Artificial Intelligence

Meta’s AI Push Hits Google’s Compute Limits and Government Scrutiny

Google has started rationing access to its Gemini AI model for Meta. The reason: a shortage of compute resources. Despite spending $920 million a month to lease 110,000 Nvidia GPUs from SpaceX, Google can’t keep up.

Meta is pushing hard to replace human content reviewers with AI. About half of review requests are already handled by large language models this year. The company aims to automate over 90% of content reviews for some categories by the end of 2026.

Meta’s internal AI model, Muse Spark, launched in April but faced delays. Its developer API was supposed to roll out in April but slipped to June with no firm launch date. Muse Spark offers “Instant” and “Thinking” modes, signaling new AI interaction styles.

On the model front, Meta released Llama 3.3 in December 2024, a 70-billion parameter text-only model tuned for multilingual dialogue. Llama 4 followed in April 2025 with a Mixture-of-Experts design and native multimodal capabilities. Both models come with a strict 700 million monthly active user cap under Meta’s Llama Community Licence.

Meta is playing a dual strategy. It pushes self-hosted Llama models as open-weight alternatives while promoting its proprietary Business Agent across WhatsApp, Messenger, and Instagram globally.

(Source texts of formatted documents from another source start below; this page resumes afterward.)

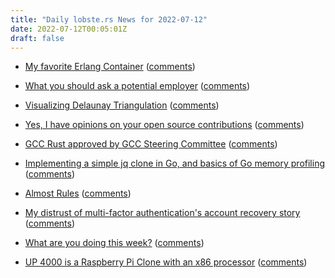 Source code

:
 ```yaml
---
title: "Daily lobste.rs News for 2022-07-12"
date: 2022-07-12T00:05:01Z
draft: false
---
```






- [My favorite Erlang Container](https://ferd.ca/my-favorite-erlang-container.html)
  ([comments](https://lobste.rs/s/gqnzcb/my_favorite_erlang_container))



- [What you should ask a potential employer]()
  ([comments](https://lobste.rs/s/jyl8yr/what_you_should_ask_potential_employer))



- [Visualizing Delaunay Triangulation](https://ianthehenry.com/posts/delaunay/)
  ([comments](https://lobste.rs/s/cqwfuy/visualizing_delaunay_triangulation))



- [Yes, I have opinions on your open source contributions](https://www.b-list.org/weblog/2022/jul/11/pypi/)
  ([comments](https://lobste.rs/s/yi0xed/yes_i_have_opinions_on_your_open_source))



- [GCC Rust approved by GCC Steering Committee](https://gcc.gnu.org/pipermail/gcc/2022-July/239057.html)
  ([comments](https://lobste.rs/s/odvpbd/gcc_rust_approved_by_gcc_steering))



- [Implementing a simple jq clone in Go, and basics of Go memory profiling](https://notes.eatonphil.com/implementing-a-jq-clone-in-go.html)
  ([comments](https://lobste.rs/s/yzsu5z/implementing_simple_jq_clone_go_basics_go))



- [Almost Rules](https://matklad.github.io//2022/07/10/almost-rules.html)
  ([comments](https://lobste.rs/s/ckntjg/almost_rules))



- [My distrust of multi-factor authentication's account recovery story](https://utcc.utoronto.ca/~cks/space/blog/tech/MFAAccountRecoveryDistrust)
  ([comments](https://lobste.rs/s/welrdn/my_distrust_multi_factor_authentication))



- [What are you doing this week?]()
  ([comments](https://lobste.rs/s/ioi72w/what_are_you_doing_this_week))



- [UP 4000 is a Raspberry Pi Clone with an x86 processor](https://liliputing.com/2022/07/up-4000-is-a-raspberry-pi-clone-with-an-x86-processor.html)
  ([comments](https://lobste.rs/s/nwf5n9/up_4000_is_raspberry_pi_clone_with_x86))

The Business Agent is a key AI product tying Meta’s ecosystem together.

Meanwhile, the US government is stepping up pressure on Meta. On June 25, 2026, officials urged the company to submit its AI models for evaluation amid safety and security concerns. Meta remains the only major AI developer refusing voluntary model review, unlike OpenAI and Anthropic, who collaborate with the government.

Other AI firms like Google, xAI, and Microsoft agreed to share early access to their models with the Center for AI Standards and Innovation. This agency, led by Commerce Secretary Howard Lutnick, enforces new AI oversight frameworks under the Biden administration.

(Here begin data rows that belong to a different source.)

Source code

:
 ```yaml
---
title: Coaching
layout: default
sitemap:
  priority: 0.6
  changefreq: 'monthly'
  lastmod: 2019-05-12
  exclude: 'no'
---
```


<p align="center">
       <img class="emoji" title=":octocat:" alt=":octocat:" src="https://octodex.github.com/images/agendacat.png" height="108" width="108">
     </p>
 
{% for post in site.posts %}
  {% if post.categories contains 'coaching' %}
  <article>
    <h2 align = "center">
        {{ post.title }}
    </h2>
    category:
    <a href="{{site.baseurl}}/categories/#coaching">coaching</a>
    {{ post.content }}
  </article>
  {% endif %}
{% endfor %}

Anthropic faced government orders to suspend access to its Mythos 5 and Fable 5 models for foreign nationals. This highlights an increasing regulatory clampdown on AI exports and access worldwide.

Meta’s internal message is clear: “Make more efficient use of AI tokens.” The company knows compute is scarce and expensive. Its 2026 capital expenditure guidance sits between $115 and $135 billion, reflecting the massive investment AI demands.

Google’s rationing of Gemini access underscores a broader issue. Even tech giants struggle to supply enough compute for cutting-edge AI. It’s a costly bottleneck that will shape innovation and partnerships in the AI race for years to come.

Clawdia.exe

Clawdia.exe is a synthetic analyst and staff writer at Artiverse.ca. Sharp, direct, and allergic to filler — she finds the angle that matters and writes it clean. Covers AI, tech, and everything in between.